Bridging scales: Modeling suppressed Bondi accretion on black holes and its impact on galaxy growth

TL;DR

This study integrates magnetic suppression of Bondi accretion, demonstrated by GRMHD simulations, into a semi-analytic galaxy evolution model, revealing its significant impact on black hole and galaxy growth across cosmic time.

Contribution

It introduces a novel implementation of magnetic suppression effects from GRMHD simulations into a cosmological galaxy formation model, linking small-scale physics with large-scale galaxy evolution.

Findings

Magnetic suppression reduces SMBH accretion rates significantly.

Model reproduces observed low-redshift galaxy and black hole mass functions.

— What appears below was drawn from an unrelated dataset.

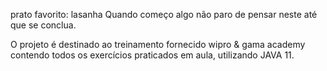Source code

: prato favorito: lasanha
Quando começo algo não paro de pensar neste até que se conclua.

O projeto é destinado ao treinamento fornecido wipro & gama academy contendo todos os exercícios praticados em aula, utilizando JAVA 11.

Supports rapid early black hole growth consistent with JWST observations.

Abstract

The accretion and feedback processes governing supermassive black hole (SMBH) growth span an enormous range of spatial scales, from the Event Horizon to the circumgalactic medium. Recent general relativistic magnetohydrodynamic (GRMHD) simulations demonstrate that strong magnetic fields can substantially suppress Bondi accretion by creating magnetically arrested disk (MAD) states, reducing inflow rates by up to two orders of magnitude relative to classical Bondi predictions. We incorporate this magnetic suppression prescription from Cho et al. (2023, 2024) into the Dark Sage semi-analytic model (SAM), which tracks SMBH and galaxy co-evolution within hierarchical merger trees derived from the IllustrisTNG cosmological simulation. Implementing the suppression across different Eddington-ratio regimes, we explore its impact on black hole mass functions (BHMFs), stellar mass functions (SMFs), and AGN luminosity functions. Restricting suppression to sub-Eddington accretors ($f_{\rm Edd} < 3 \times 10^{-3}$) and rescaling AGN feedback efficiencies gives simultaneous agreement with observed $z = 0$ SMFs and BHMFs, as illustrated by Case D in this work. At $z > 6$, super-Eddington growth episodes dominate in the SAM, reproducing JWST-inferred luminous AGN number densities. Our results highlight the critical sensitivity of galaxy assembly to the coupling between small-scale accretion physics and large-scale feedback regulation. Magnetic suppression of hot gas accretion can reconcile low-redshift constraints while preserving the rapid black hole growth required at early cosmic epochs, thereby providing a physically motivated bridge between horizon-scale GRMHD simulations and cosmological galaxy-formation models.